*** Given data ***
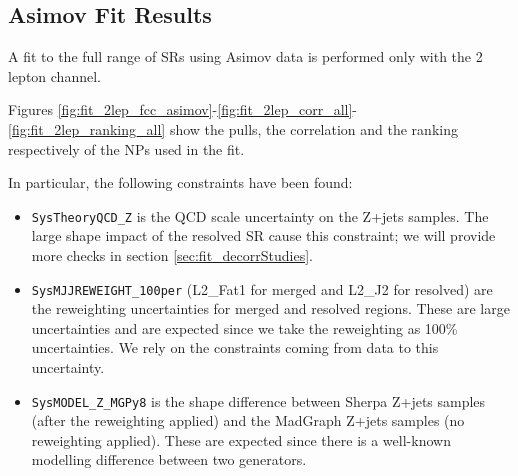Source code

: 

%

\clearpage

\subsection{Asimov Fit Results}
A fit to the full range of SRs using Asimov data is performed only with the 2 lepton channel.

Figures \ref{fig:fit_2lep_fcc_asimov}-\ref{fig:fit_2lep_corr_all}-\ref{fig:fit_2lep_ranking_all}
show the pulls, the correlation and the ranking respectively of the NPs used in the fit.

In particular, the following constraints have been found:
\begin{itemize}
       \item \texttt{SysTheoryQCD\_Z} is the QCD scale uncertainty on the Z+jets samples.
       The large shape impact of the resolved SR cause this constraint;
       we will provide more checks in section \ref{sec:fit_decorrStudies}.

       \item \texttt{SysMJJREWEIGHT\_100per} (L2\_Fat1 for merged and L2\_J2 for resolved)
       are the \mjjtag reweighting uncertainties for merged and resolved regions.
       These are large uncertainties and are expected since we take the \mjjtag reweighting as 100\% uncertainties.
       We rely on the constraints coming from data to this uncertainty.

       \item \texttt{SysMODEL\_Z\_MGPy8}
       is the shape difference between Sherpa Z+jets samples (after the \mjjtag reweighting applied)
       and the MadGraph Z+jets samples (no \mjjtag reweighting applied).
       These are expected since there is a well-known modelling difference between two generators.

\end{itemize}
***
- [Work required]
Start at the line containing "we will provide" and print each line exactly until the listing ends, keeping the final line too.

- [Expected output]
       we will provide more checks in section \ref{sec:fit_decorrStudies}.

       \item \texttt{SysMJJREWEIGHT\_100per} (L2\_Fat1 for merged and L2\_J2 for resolved)
       are the \mjjtag reweighting uncertainties for merged and resolved regions.
       These are large uncertainties and are expected since we take the \mjjtag reweighting as 100\% uncertainties.
       We rely on the constraints coming from data to this uncertainty.

       \item \texttt{SysMODEL\_Z\_MGPy8}
       is the shape difference between Sherpa Z+jets samples (after the \mjjtag reweighting applied)
       and the MadGraph Z+jets samples (no \mjjtag reweighting applied).
       These are expected since there is a well-known modelling difference between two generators.

\end{itemize}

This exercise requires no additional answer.